A experiência brasileira com a democracia, não reflete em absoluto, o espírito que a concebeu, desde a Constituição do Império, as tentativas de implantação dos preceitos democráticos sempre sofreram as adaptações peculiares do nosso povo, na Assembleia Constituinte de 1823, quando o Imperador percebera a possibilidade de redução de seus poderes e a maior participação dos representantes populares nas decisões, tratou de dissolve-la, e por conta própria outorgou a primeira Constituição do país, de lá pra cá, o Brasil sofreu altos e baixos no avanço democrático, revezando entre períodos de abertura e ditaduras, onde sempre prevaleceu a vontade daqueles que estão no poder.

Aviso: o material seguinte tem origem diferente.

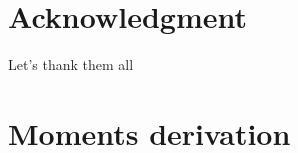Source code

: \documentclass[english,11pt]{article}
\newcommand{\1}{\mathbf{1}}
\newcommand{\II}{\mathcal{I}}
\newcommand{\mk}{\mathfrak}
\numberwithin{equation}{section}
\theoremstyle{plain}
\theoremstyle{definition}
\theoremstyle{remark}
\theoremstyle{plain}
\theoremstyle{remark}
\theoremstyle{plain}
\theoremstyle{plain}
\newcommand{\be}{\begin{equation}}
\newcommand{\ee}{\end{equation}}
\begin{document}
%

\section*{Acknowledgment}
Let's thank them all






\appendix


\section{Moments derivation}
\end{document}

Com o advento da Constituição de 1988, e passado mais de 30 anos buscou-se aprimorar o conceito democrático de participação popular e os mecanismos de liberdade em geral. O povo brasileiro, de modo geral, não é muito afeto ao estudo e a compreensão dos seus deveres e direitos, ele os defende na medida da necessidade ou dos acontecimentos que o envolve, grosseiramente, seria os mesmo que comparar com a compra de um equipamento eletrônico qualquer numa determinada loja , a grande maioria tenta aprender com o manuseio efetivo e nunca se propõe a examinar e seguir o manual e as recomendações de fábrica.

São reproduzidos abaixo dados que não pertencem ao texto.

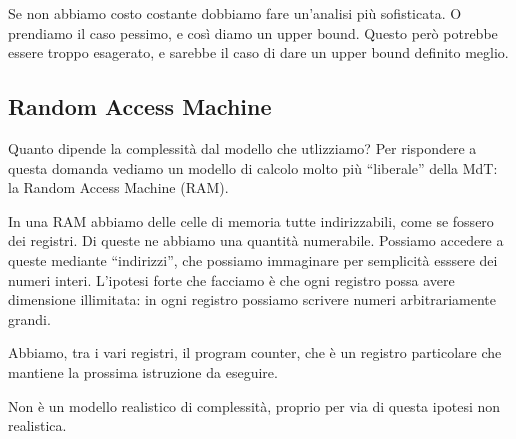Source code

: Se non abbiamo costo costante dobbiamo fare un'analisi più sofisticata. O prendiamo il caso
pessimo, e così diamo un upper bound. Questo però potrebbe essere troppo esagerato, e sarebbe il
caso di dare un upper bound definito meglio.

\subsection{Random Access Machine}

Quanto dipende la complessità dal modello che utlizziamo? Per rispondere a questa domanda vediamo
un modello di calcolo molto più ``liberale'' della MdT: la Random Access Machine (RAM).

In una RAM abbiamo delle celle di memoria tutte indirizzabili, come se fossero dei registri. Di
queste ne abbiamo una quantità numerabile. Possiamo accedere a queste mediante ``indirizzi'', che
possiamo immaginare per semplicità esssere dei numeri interi. L'ipotesi forte che facciamo è che
ogni registro possa avere dimensione illimitata: in ogni registro possiamo scrivere numeri
arbitrariamente grandi.

Abbiamo, tra i vari registri, il program counter, che è un registro particolare che mantiene la
prossima istruzione da eseguire.

Non è un modello realistico di complessità, proprio per via di questa ipotesi non realistica.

Dados alguns acontecimentos nacionais (Manifestações em passeatas e redes sociais pró fechamento do Congresso Nacional e do Supremo Tribunal Federal, pedidos de intervenção militar, dentre outros) revelam o sentimento de descontentamento popular com certas instituições, estas por sua vez, repelem com rigor, classificando tais manifestações como movimentos antidemocráticos. Daí questiona-se: O que seria a liberdade de expressão dentre os preceitos democráticos?
De acordo com a Constituição artigo 5º,’’ I – ninguém será privado de direitos por motivo de crença religiosa ou de convicção filosófica ou política, salvo se as invocar para eximir-se de obrigação legal a todos imposta e recusar-se a cumprir prestação alternativa, fixada em lei’’, independente do mandamento constitucional, se torna óbvio que manifestações filosóficas e políticas devem ser livres em uma democracia, resguardados naturalmente, os preceitos de respeito as leis e a ordem social. Assim, entendemos que, uma vez de forma ordeira e respeitosa, pode-se defender todo e qualquer pensamento, até mesmo contra a própria democracia. Evidentemente que um regime (democracia) que propõe a participação nas decisão, é absolutamente legitimo àqueles (povo), que realmente detém o poder, optar pela mudança de regime, defendo pra si, até mesmo o fim da própria democracia, se isso lhe parecer mais apropriado, refletindo assim o preceito de liberdade na sua plenitude.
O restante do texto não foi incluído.